Prefazione della DEA

Domande da porre

C'è stato consenso, tra i partecipanti al Forum Anti-Legalizzazione [della droga], anche sul bisogno di porre un certo numero di domande a coloro i quali [ne] propongano la legalizzazione. Troppo spesso, i particolari di come realizzare un sistema per la distribuzione e la vendita delle droghe legalizzate non sono mai discussi. Invece, una retorica semplificatrice è utilizzata per deviare una seria considerazione delle molte domande a cui bisogna pensare bene, prima che si possano valutare le ramificazioni delle proprie proposte. I partecipanti al forum hanno suggerito che le seguenti domande vengano poste coerentemente, allo scopo di illustrare la superficialità del concetto di legalizzazione.

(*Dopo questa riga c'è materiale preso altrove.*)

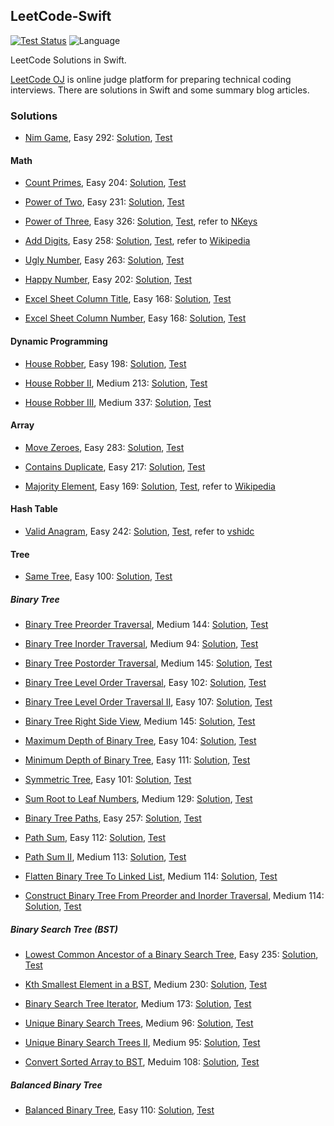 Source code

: ## LeetCode-Swift

[![Test Status](https://travis-ci.org/lincode/LeetCode-Swift.svg?branch=master)](https://travis-ci.org/lincode/LeetCode-Swift)
![Language](https://img.shields.io/badge/language-Swift%202-orange.svg)

LeetCode Solutions in Swift.

[LeetCode OJ](http://www.leetcode.com) is online judge platform for preparing technical coding interviews. There are solutions in Swift and some summary blog articles.

### Solutions

- [Nim Game](https://leetcode.com/problems/nim-game/), Easy 292: [Solution](./LeetCode-Swift/LeetCode-Swift/Solution/Easy/NimGame_E292.swift), [Test](./LeetCode-Swift/LeetCode-SwiftTests/Easy/NimGame_E292_Test.swift)

#### Math

- [Count Primes](https://leetcode.com/problems/count-primes/), Easy 204: [Solution](./LeetCode-Swift/LeetCode-Swift/Solution/Easy/CountPrimes_E204.swift), [Test](./LeetCode-Swift/LeetCode-SwiftTests/Easy/CountPrimes_E204_Test.swift)

- [Power of Two](https://leetcode.com/problems/power-of-two/), Easy 231: [Solution](./LeetCode-Swift/LeetCode-Swift/Solution/Easy/PowerOfTwo_E231.swift), [Test](./LeetCode-Swift/LeetCode-SwiftTests/Easy/PowerOfTwo_E231_Test.swift)

- [Power of Three](https://leetcode.com/problems/power-of-three/), Easy 326: [Solution](./LeetCode-Swift/LeetCode-Swift/Solution/Easy/PowerOfThree_E326.swift), [Test](./LeetCode-Swift/LeetCode-SwiftTests/Easy/PowerOfThree_E326_Test.swift), refer to [NKeys](https://leetcode.com/discuss/84164/1-line-java-solution-without-loop-recursion)

- [Add Digits](https://leetcode.com/problems/add-digits/), Easy 258:  [Solution](./LeetCode-Swift/LeetCode-Swift/Solution/Easy/AddDigits_E258.swift), [Test](./LeetCode-Swift/LeetCode-SwiftTests/Easy/AddDigits_E258_Test.swift), refer to [Wikipedia](https://en.wikipedia.org/wiki/Digital_root)

- [Ugly Number](https://leetcode.com/problems/ugly-number/), Easy 263: [Solution](./LeetCode-Swift/LeetCode-Swift/Solution/Easy/UglyNumber_E263.swift), [Test](./LeetCode-Swift/LeetCode-SwiftTests/Easy/UglyNumber_E263_Test.swift)

- [Happy Number](https://leetcode.com/problems/happy-number/), Easy 202: [Solution](./LeetCode-Swift/LeetCode-Swift/Solution/Easy/HappyNumber_E202.swift), [Test](./LeetCode-Swift/LeetCode-SwiftTests/Easy/HappyNumber_E202_Test.swift)

- [Excel Sheet Column Title](https://leetcode.com/problems/excel-sheet-column-title/), Easy 168: [Solution](./LeetCode-Swift/LeetCode-Swift/Solution/Easy/ExcelSheetColumnTitle_E168.swift), [Test](./LeetCode-Swift/LeetCode-SwiftTests/Easy/ExcelSheetColumnTitle_E168_Test.swift)

- [Excel Sheet Column Number](https://leetcode.com/problems/excel-sheet-column-number/), Easy 168: [Solution](./LeetCode-Swift/LeetCode-Swift/Solution/Easy/ExcelSheetColumnNumber_E171.swift), [Test](./LeetCode-Swift/LeetCode-SwiftTests/Easy/ExcelSheetColumnTitle_E171_Test.swift)

#### Dynamic Programming

- [House Robber](https://leetcode.com/problems/house-robber/), Easy 198: [Solution](./LeetCode-Swift/LeetCode-Swift/Solution/Easy/HouseRobber_E198.swift), [Test](./LeetCode-Swift/LeetCode-SwiftTests/Easy/HouseRobber_E198_Test.swift)

- [House Robber II](https://leetcode.com/problems/house-robber-ii/), Medium 213: [Solution](./LeetCode-Swift/LeetCode-Swift/Solution/Medium/HouseRobberII_M213.swift), [Test](./LeetCode-Swift/LeetCode-SwiftTests/Medium/HouseRobberII_M213_Test.swift)

- [House Robber III](https://leetcode.com/problems/house-robber-iii/), Medium 337: [Solution](./LeetCode-Swift/LeetCode-Swift/Solution/Medium/HouseRobberIII_M337.swift), [Test](./LeetCode-Swift/LeetCode-SwiftTests/Medium/HouseRobberIII_M337_Test.swift)

#### Array

- [Move Zeroes](https://leetcode.com/problems/move-zeroes/), Easy 283: [Solution](./LeetCode-Swift/LeetCode-Swift/Solution/Easy/MoveZeroes_E283.swift), [Test](./LeetCode-Swift/LeetCode-SwiftTests/Easy/MoveZeroes_E283_Test.swift)

- [Contains Duplicate](https://leetcode.com/problems/contains-duplicate/), Easy 217: [Solution](./LeetCode-Swift/LeetCode-Swift/Solution/Easy/ContainsDuplicate_E217.swift), [Test](./LeetCode-Swift/LeetCode-SwiftTests/Easy/ContainsDuplicate_E217_Test.swift)

- [Majority Element](https://leetcode.com/problems/contains-duplicate/), Easy 169: [Solution](./LeetCode-Swift/LeetCode-Swift/Solution/Easy/Majority_Element_E169.swift), [Test](./LeetCode-Swift/LeetCode-SwiftTests/Easy/Majority_Element_E169_Test.swift), refer to [Wikipedia](https://en.wikipedia.org/wiki/Boyer%E2%80%93Moore_majority_vote_algorithm)

#### Hash Table

- [Valid Anagram](https://leetcode.com/problems/valid-anagram/), Easy 242: [Solution](./LeetCode-Swift/LeetCode-Swift/Solution/Easy/ValidAnagram_E242.swift), [Test](./LeetCode-Swift/LeetCode-SwiftTests/Easy/ValidAnagram_E242_Test.swift), refer to [vshidc](https://leetcode.com/discuss/78459/9ms-java-solution)

#### Tree

- [Same Tree](https://leetcode.com/problems/same-tree/), Easy 100: [Solution](./LeetCode-Swift/LeetCode-Swift/Solution/Easy/SameTree_E100.swift), [Test](./LeetCode-Swift/LeetCode-SwiftTests/Easy/SameTree_E100_Test.swift)

##### Binary Tree

- [Binary Tree Preorder Traversal](https://leetcode.com/problems/binary-tree-preorder-traversal/), Medium 144: [Solution](./LeetCode-Swift/LeetCode-Swift/Solution/Medium/BinaryTreePreorderTraversal_M144.swift), [Test](./LeetCode-Swift/LeetCode-SwiftTests/Medium/BinaryTreePreorderTraversal_M144_Test.swift)

- [Binary Tree Inorder Traversal](https://leetcode.com/problems/binary-tree-inorder-traversal/), Medium 94: [Solution](./LeetCode-Swift/LeetCode-Swift/Solution/Medium/BinaryTreeInorderTraversal_M94.swift), [Test](./LeetCode-Swift/LeetCode-SwiftTests/Medium/BinaryTreeInorderTraversal_M94_Test.swift)

- [Binary Tree Postorder Traversal](https://leetcode.com/problems/binary-tree-postorder-traversal/), Medium 145: [Solution](./LeetCode-Swift/LeetCode-Swift/Solution/Medium/BinaryTreePostorderTraversal_M145.swift), [Test](./LeetCode-Swift/LeetCode-SwiftTests/Medium/BinaryTreePostorderTraversal_M145_Test.swift)

- [Binary Tree Level Order Traversal](https://leetcode.com/problems/binary-tree-level-order-traversal/), Easy 102: [Solution](./LeetCode-Swift/LeetCode-Swift/Solution/Easy/BinaryTreeLevelOrderTraversal_E102.swift), [Test](./LeetCode-Swift/LeetCode-SwiftTests/Easy/BinaryTreeLevelOrderTraversal_E102_Test.swift)

- [Binary Tree Level Order Traversal II](https://leetcode.com/problems/binary-tree-level-order-traversal-ii/), Easy 107: [Solution](./LeetCode-Swift/LeetCode-Swift/Solution/Easy/BinaryTreeLevelOrderTraversalII_E107.swift), [Test](./LeetCode-Swift/LeetCode-SwiftTests/Easy/BinaryTreeLevelOrderTraversalII_E107_Test.swift)

- [Binary Tree Right Side View](https://leetcode.com/problems/binary-tree-right-side-view/), Medium 145: [Solution](./LeetCode-Swift/LeetCode-Swift/Solution/Medium/BinaryTreeRightSideView_M199.swift), [Test](./LeetCode-Swift/LeetCode-SwiftTests/Medium/BinaryTreeRightSideView_M199_Test.swift)

- [Maximum Depth of Binary Tree](https://leetcode.com/problems/maximum-depth-of-binary-tree/), Easy 104: [Solution](./LeetCode-Swift/LeetCode-Swift/Solution/Easy/MaximumDepthOfBinaryTree_E104.swift), [Test](./LeetCode-Swift/LeetCode-SwiftTests/Easy/MaximumDepthOfBinaryTree_E104_Test.swift)

- [Minimum Depth of Binary Tree](https://leetcode.com/problems/minimum-depth-of-binary-tree/), Easy 111: [Solution](./LeetCode-Swift/LeetCode-Swift/Solution/Easy/MinimumDepthOfBinaryTree_E111.swift), [Test](./LeetCode-Swift/LeetCode-SwiftTests/Easy/MinimumDepthOfBinaryTree_E111_Test.swift)

- [Symmetric Tree](https://leetcode.com/problems/symmetric-tree/), Easy 101: [Solution](./LeetCode-Swift/LeetCode-Swift/Solution/Easy/SymmetricTree_E101.swift), [Test](./LeetCode-Swift/LeetCode-SwiftTests/Easy/SymmetricTree_E101_Test.swift)

- [Sum Root to Leaf Numbers](https://leetcode.com/problems/sum-root-to-leaf-numbers/), Medium 129: [Solution](./LeetCode-Swift/LeetCode-Swift/Solution/Medium/SumRootToLeafNumbers_M129.swift), [Test](./LeetCode-Swift/LeetCode-SwiftTests/Medium/SumRootToLeafNumbers_M129_Test.swift)

- [Binary Tree Paths](https://leetcode.com/problems/binary-tree-paths/), Easy 257: [Solution](./LeetCode-Swift/LeetCode-Swift/Solution/Easy/BinaryTreePaths_E257.swift), [Test](./LeetCode-Swift/LeetCode-SwiftTests/Easy/BinaryTreePaths_E257_Test.swift)

- [Path Sum](https://leetcode.com/problems/path-sum/), Easy 112: [Solution](./LeetCode-Swift/LeetCode-Swift/Solution/Easy/PathSum_E112.swift), [Test](./LeetCode-Swift/LeetCode-SwiftTests/Easy/PathSum_E112_Test.swift)

- [Path Sum II](https://leetcode.com/problems/path-sum-ii/), Medium 113: [Solution](./LeetCode-Swift/LeetCode-Swift/Solution/Easy/PathSumII_M113.swift), [Test](./LeetCode-Swift/LeetCode-SwiftTests/Easy/PathSumII_M113_Test.swift)

- [Flatten Binary Tree To Linked List](https://leetcode.com/problems/flatten-binary-tree-to-linked-list/), Medium 114: [Solution](./LeetCode-Swift/LeetCode-Swift/Solution/Medium/FlattenBinaryTreeToLinkedList_M114.swift), [Test](./LeetCode-Swift/LeetCode-SwiftTests/Medium/FlattenBinaryTreeToLinkedList_M114_Test.swift)

- [Construct Binary Tree From Preorder and Inorder Traversal](https://leetcode.com/problems/construct-binary-tree-from-preorder-and-inorder-traversal/), Medium 114: [Solution](./LeetCode-Swift/LeetCode-Swift/Solution/Medium/ConstructBinaryTreeFromPreorderAndInorderTraversal_M105.swift), [Test](./LeetCode-Swift/LeetCode-SwiftTests/Medium/ConstructBinaryTreeFromPreorderAndInorderTraversal_M105_Test.swift)

##### Binary Search Tree (BST)

- [Lowest Common Ancestor of a Binary Search Tree](https://leetcode.com/problems/lowest-common-ancestor-of-a-binary-search-tree/), Easy 235: [Solution](./LeetCode-Swift/LeetCode-Swift/Solution/Easy/LowestCommonAncestorOfBST_E235.swift), [Test](./LeetCode-Swift/LeetCode-SwiftTests/Easy/LowestCommonAncestorOfBST_E235_Test.swift)

- [Kth Smallest Element in a BST](https://leetcode.com/problems/kth-smallest-element-in-a-bst/), Medium 230: [Solution](./LeetCode-Swift/LeetCode-Swift/Solution/Medium/KthSmallestElementBST_M230.swift), [Test](./LeetCode-Swift/LeetCode-SwiftTests/Medium/KthSmallestElementBST_M230_Test.swift)

- [Binary Search Tree Iterator](https://leetcode.com/problems/binary-search-tree-iterator/), Medium 173: [Solution](./LeetCode-Swift/LeetCode-Swift/Solution/Medium/BinarySearchTreeIterator_M173.swift), [Test](./LeetCode-Swift/LeetCode-SwiftTests/Medium/BinarySearchTreeIterator_M173_Test.swift)

- [Unique Binary Search Trees](https://leetcode.com/problems/unique-binary-search-trees/), Medium 96: [Solution](./LeetCode-Swift/LeetCode-Swift/Solution/Medium/UniqueBinarySearchTrees_M96.swift), [Test](./LeetCode-Swift/LeetCode-SwiftTests/Medium/UniqueBinarySearchTrees_M96_Test.swift)

- [Unique Binary Search Trees II](https://leetcode.com/problems/unique-binary-search-trees-ii/), Medium 95: [Solution](./LeetCode-Swift/LeetCode-Swift/Solution/Medium/UniqueBinarySearchTreesII_M95.swift), [Test](./LeetCode-Swift/LeetCode-SwiftTests/Medium/UniqueBinarySearchTreesII_M95_Test.swift)

- [Convert Sorted Array to BST](https://leetcode.com/problems/convert-sorted-array-to-binary-search-tree/), Meduim 108: [Solution](./LeetCode-Swift/LeetCode-Swift/Solution/Medium/ConvertSortedArrayToBST_M108.swift), [Test](./LeetCode-Swift/LeetCode-SwiftTests/Medium/ConvertSortedArrayToBST_M108_Test.swift)

##### Balanced Binary Tree

- [Balanced Binary Tree](https://leetcode.com/problems/balanced-binary-tree/), Easy 110: [Solution](./LeetCode-Swift/LeetCode-Swift/Solution/Easy/BalancedBinaryTree_E110.swift), [Test](./LeetCode-Swift/LeetCode-SwiftTests/Easy/BalancedBinaryTree_M110_Test.swift)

Accogliamo entusiasticamente questa esigenza posta dalla DEA e rispondiamo dettagliatamente a ciascuna domanda, utilizzando come fonte del diritto i "Principi Primi", cioè il diritto individuale di autodeterminazione: "Nessuno ha il diritto di violare l'altrui diritto di disporre del proprio corpo e dei propri beni", che permette a ciascuno la "ricerca della propria felicità" senza mai permettergli di far del male al prossimo o di violarne l'uguale, assoluto, diritto di autodeterminazione. (Chi fosse interessato ad approfondire tali argomenti è invitato a leggere "L'Anticostituzione", disponibile sempre in queste pagine).

1) Should all drugs be legalized?

1) Tutte le droghe dovrebbero essere legalizzate?

Partiamo dal diritto individuale di autodeterminazione: "Nessuno ha il diritto di violare l'altrui diritto di disporre del proprio corpo e dei propri beni".

Il cittadino X ha quindi il diritto di disporre dei propri beni per produrre droga.

Il cittadino Y ha il diritto di disporre dei propri beni per acquistare la droga dal cittadino X.

Il cittadino Y ha il diritto di disporre del proprio corpo per assumere la droga così acquistata.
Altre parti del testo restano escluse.